Ce 22 décembre, il y a beaucoup de vent en altitude, et nous atteignons
sur notre trajet aller les 310 kts sol, pour une TAS de 240 kt... on le
paiera cher au retour, avec parfois moins de 180 kts sol !!
Le temps est très couvert sur les Alpes, et nous restons en IMC
ou entre deux couches presque tout le vol. L'ATIS de Cannes passe CAVOK-vent
calme, ce qui est appréciable (surtout que la veille, TF1 prévoyait
la tempete sur Cannes et Nice, avec des vents à 110 km/h, et une
alerte orange en prime !).

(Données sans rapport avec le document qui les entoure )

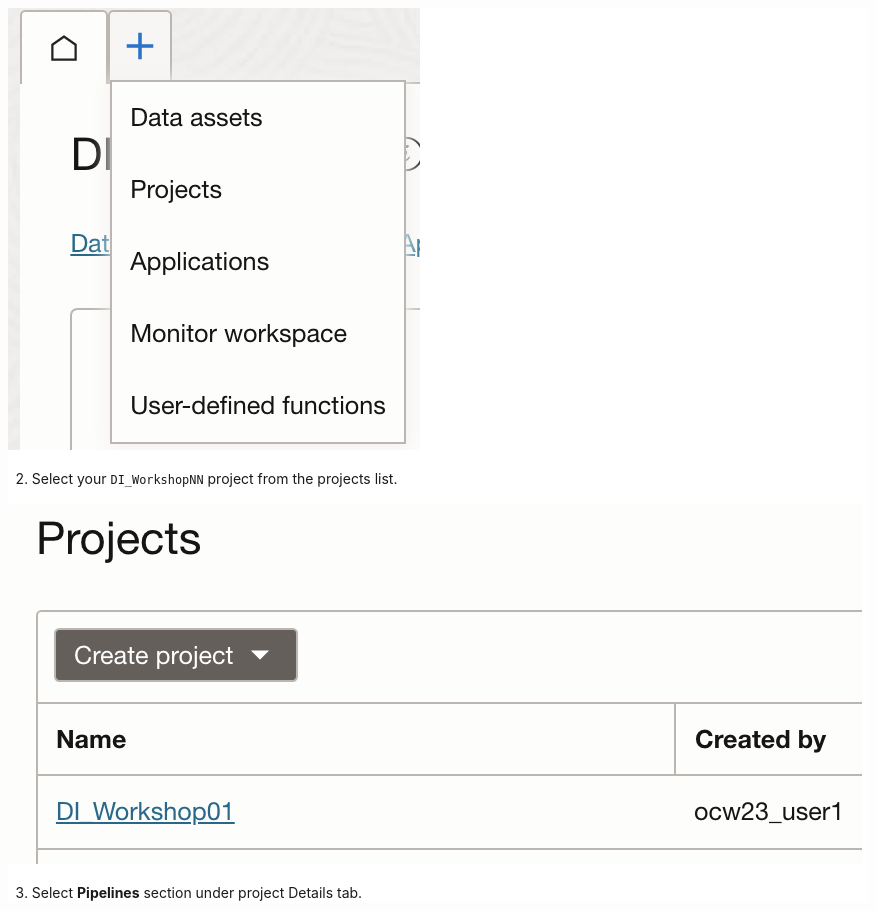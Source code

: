   ![Home menu](images/projectstab.png " ")

2. Select your `DI_WorkshopNN` project from the projects list.

  ![Projects list](images/projects.png " ")

3. Select **Pipelines** section under project Details tab.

Effectivement, arrivé sur la cote, le
temps se dégage, mais ca secoue assez sévère pendant
la descente, ce qui prouve que si le vent est calme en bas, il n'en est
pas de même au niveau 150!
Nous parvenons à négocier une "directe à vue"

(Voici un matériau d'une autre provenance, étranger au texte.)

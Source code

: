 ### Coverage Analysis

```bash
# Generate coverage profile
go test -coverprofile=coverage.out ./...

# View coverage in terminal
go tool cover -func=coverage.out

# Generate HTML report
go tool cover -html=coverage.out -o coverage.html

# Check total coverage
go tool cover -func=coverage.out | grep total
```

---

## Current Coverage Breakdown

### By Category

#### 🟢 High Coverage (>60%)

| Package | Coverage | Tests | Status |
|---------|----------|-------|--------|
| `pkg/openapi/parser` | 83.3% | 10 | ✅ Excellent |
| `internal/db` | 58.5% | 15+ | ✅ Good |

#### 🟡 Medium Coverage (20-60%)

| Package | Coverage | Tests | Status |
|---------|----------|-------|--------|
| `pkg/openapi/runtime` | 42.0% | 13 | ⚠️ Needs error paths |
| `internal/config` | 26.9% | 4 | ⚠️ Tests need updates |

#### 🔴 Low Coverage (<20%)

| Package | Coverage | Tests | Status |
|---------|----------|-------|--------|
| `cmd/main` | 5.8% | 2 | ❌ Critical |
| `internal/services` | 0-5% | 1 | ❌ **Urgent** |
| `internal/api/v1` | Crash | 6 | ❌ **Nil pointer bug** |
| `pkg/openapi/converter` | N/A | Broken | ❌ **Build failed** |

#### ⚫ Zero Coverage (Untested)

vers Cannes, le traffic le permettant. D'ailleurs, un AFR en provenance
de Paris n'est pas en reste, et demande aussi une approche à vue
pour la 04L.
Ceci étant, à Cannes, les procédures ont pas mal
évolué, et les arrivées IFR ne "déboulent"

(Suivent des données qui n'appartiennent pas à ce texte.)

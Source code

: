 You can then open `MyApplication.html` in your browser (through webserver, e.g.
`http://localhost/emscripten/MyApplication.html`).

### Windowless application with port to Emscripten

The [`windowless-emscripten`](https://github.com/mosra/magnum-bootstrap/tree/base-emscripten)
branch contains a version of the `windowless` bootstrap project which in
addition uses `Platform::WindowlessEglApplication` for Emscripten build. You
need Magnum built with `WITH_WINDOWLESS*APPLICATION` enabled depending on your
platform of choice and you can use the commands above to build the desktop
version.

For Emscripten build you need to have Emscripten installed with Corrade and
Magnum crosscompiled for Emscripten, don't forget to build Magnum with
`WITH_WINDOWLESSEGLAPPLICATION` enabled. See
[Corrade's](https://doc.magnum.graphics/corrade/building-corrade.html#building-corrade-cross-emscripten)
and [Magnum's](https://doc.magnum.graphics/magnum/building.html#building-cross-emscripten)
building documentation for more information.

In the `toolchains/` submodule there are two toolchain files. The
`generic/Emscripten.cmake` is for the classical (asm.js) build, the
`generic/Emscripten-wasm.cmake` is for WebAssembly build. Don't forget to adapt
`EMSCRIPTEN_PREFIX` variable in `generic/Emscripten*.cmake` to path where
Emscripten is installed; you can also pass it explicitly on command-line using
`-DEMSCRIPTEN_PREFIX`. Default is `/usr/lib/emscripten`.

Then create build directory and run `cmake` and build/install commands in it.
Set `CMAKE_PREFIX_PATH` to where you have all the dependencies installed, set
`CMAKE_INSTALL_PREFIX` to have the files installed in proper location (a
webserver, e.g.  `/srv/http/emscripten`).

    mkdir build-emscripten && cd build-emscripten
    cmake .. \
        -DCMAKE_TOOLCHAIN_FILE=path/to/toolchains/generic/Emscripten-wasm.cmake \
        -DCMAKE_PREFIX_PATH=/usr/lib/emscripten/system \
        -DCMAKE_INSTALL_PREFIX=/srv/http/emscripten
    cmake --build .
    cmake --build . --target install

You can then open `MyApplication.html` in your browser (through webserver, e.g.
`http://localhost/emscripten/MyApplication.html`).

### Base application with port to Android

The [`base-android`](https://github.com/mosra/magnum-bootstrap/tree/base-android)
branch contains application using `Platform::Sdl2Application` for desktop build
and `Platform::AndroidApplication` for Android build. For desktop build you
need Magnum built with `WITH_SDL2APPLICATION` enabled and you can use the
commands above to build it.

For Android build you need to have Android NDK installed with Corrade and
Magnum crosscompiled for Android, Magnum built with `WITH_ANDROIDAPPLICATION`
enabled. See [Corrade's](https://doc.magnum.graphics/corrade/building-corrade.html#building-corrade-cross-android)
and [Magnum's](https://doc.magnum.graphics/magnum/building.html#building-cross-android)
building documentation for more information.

plus désormais dans le trafic du circuit de piste. Ils ont mis
en place un circuit imposé à 1500 ft, lors qu'on fait son
circling pour la 17. Alors que le jour tombe (17h30), il y encore pas
d'avions en vol (profitant du CAVOK de ce jour de congés), et nous
sommes "régulés" dans le tour de piste par la
controleuse, entre un DR400 et un autre avion, eux à 1000 ft et
nous à 1500ft en décalé.
Pour notre décollage retour vers Genève (19h30), le trafic
s'est pas mal intensifié sur Nice. Lors de départs IFR de
Cannes, la clairance est très stricte : il faut maintenir 1500
ft et contacter l'approche de Nice sur 124.17. On passe en effet sous
l'axe ILS de Nice, et en fonction du trafic, on est pris en cap et autorisé
à monter. Pendant que mon CDB se bagarre avec l'avion pour décoller-rentrer
le train-stabiliser l'avion à 1500ft- réduire la puissance-mettre
le PA (tout ça en moins de 1 min), je contacte Nice, ou il faut
déjà arriver à en placer une ! "Nice Depart
bonsoir Hotel Bravo Lima Tango India 1500 pieds au décollage de
Cannes". On est maintenus à 1500 ft, et nous croisons un A320
d'AFR, à 3000 ft lui je crois. Une fois séparés,
nous tournons à droite pour monter. Visiblement, nous ne sommes
pas passés loin de croiser sur l'ILS 04R ce soir-là l'Airbus
de Jacques D., qui je crois passait par là ce 22 décembre
au soir... :o)
Pendant le vol retour, beaucoup de vent de face, et aussi de drôles
de phénomènes de vent sur les Alpes : alternance d' ascendances
et descendances importantes, mais sans aucune turbulences. Résultat
: avec le PA engagé, on s'apercoit que la vitesse indiquée
baisse insensiblement (jusqu'à 20 kts) avec augmentation de l'assiette,
mais sans aucune variation d'altitude ou de vario... Ca dure quelques
minutes, et puis ca repart dans l'autre sens... assez stressant au début,
surtout quand on pense qu'on est au-dessus des Alpes, en pleine nuit...
En prime, du givrage modéré pendant la descente, mais une
superbe finale sur l'ILS de la piste 05 de Genève, toute éclairée.
Voilà !
Bonjours aux colibris suisses, et bons vols à tout le monde.